▶ What to do
Every line with the word "individual" in it should be extracted from the data that follows.

(Source texts of formatted documents)
----------
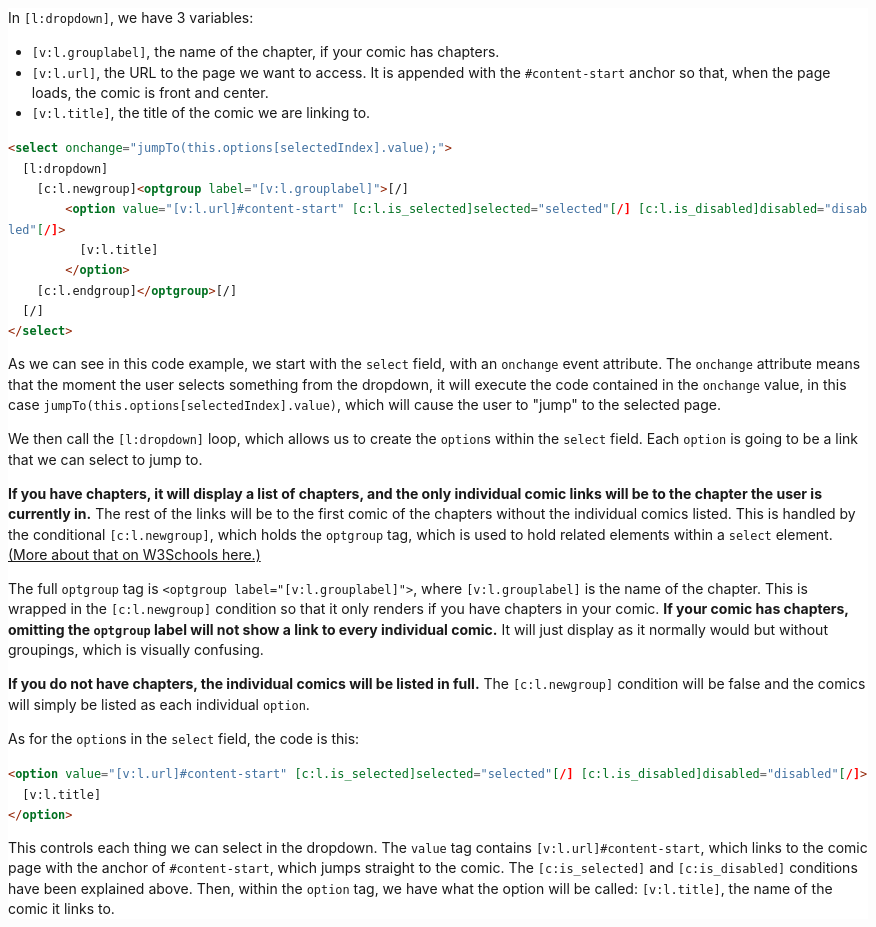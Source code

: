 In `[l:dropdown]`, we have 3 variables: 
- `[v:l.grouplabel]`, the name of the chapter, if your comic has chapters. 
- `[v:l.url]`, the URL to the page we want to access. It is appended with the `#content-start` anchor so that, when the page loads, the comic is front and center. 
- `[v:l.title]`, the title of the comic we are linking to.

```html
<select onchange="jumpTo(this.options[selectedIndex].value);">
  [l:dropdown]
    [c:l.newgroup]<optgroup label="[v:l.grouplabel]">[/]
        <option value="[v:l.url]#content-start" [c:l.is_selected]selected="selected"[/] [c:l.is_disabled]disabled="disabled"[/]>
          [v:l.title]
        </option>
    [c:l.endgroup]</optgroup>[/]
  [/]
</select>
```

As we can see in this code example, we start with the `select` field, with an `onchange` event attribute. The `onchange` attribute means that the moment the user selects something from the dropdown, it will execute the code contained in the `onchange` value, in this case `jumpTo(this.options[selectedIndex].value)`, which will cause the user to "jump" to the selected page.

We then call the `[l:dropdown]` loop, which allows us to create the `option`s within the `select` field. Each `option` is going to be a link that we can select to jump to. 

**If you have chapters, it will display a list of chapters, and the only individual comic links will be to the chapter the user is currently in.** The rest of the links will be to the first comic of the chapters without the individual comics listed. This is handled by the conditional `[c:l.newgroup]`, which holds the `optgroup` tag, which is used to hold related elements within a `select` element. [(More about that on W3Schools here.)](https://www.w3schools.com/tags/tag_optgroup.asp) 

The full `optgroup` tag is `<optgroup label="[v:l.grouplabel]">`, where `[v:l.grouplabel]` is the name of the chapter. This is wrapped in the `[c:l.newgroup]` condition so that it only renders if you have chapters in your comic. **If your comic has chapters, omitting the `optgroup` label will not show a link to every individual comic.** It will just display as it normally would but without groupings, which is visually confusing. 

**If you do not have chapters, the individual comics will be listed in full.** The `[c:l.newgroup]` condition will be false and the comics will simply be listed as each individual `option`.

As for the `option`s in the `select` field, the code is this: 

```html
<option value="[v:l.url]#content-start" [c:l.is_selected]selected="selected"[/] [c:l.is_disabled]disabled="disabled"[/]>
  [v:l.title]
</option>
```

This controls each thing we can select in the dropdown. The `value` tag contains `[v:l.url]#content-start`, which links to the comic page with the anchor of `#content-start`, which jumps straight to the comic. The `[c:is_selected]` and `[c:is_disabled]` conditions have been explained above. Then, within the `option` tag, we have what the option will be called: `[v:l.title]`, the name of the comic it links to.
----------
▶ Expected answer
**If you have chapters, it will display a list of chapters, and the only individual comic links will be to the chapter the user is currently in.** The rest of the links will be to the first comic of the chapters without the individual comics listed. This is handled by the conditional `[c:l.newgroup]`, which holds the `optgroup` tag, which is used to hold related elements within a `select` element. [(More about that on W3Schools here.)](https://www.w3schools.com/tags/tag_optgroup.asp) 
The full `optgroup` tag is `<optgroup label="[v:l.grouplabel]">`, where `[v:l.grouplabel]` is the name of the chapter. This is wrapped in the `[c:l.newgroup]` condition so that it only renders if you have chapters in your comic. **If your comic has chapters, omitting the `optgroup` label will not show a link to every individual comic.** It will just display as it normally would but without groupings, which is visually confusing. 
**If you do not have chapters, the individual comics will be listed in full.** The `[c:l.newgroup]` condition will be false and the comics will simply be listed as each individual `option`.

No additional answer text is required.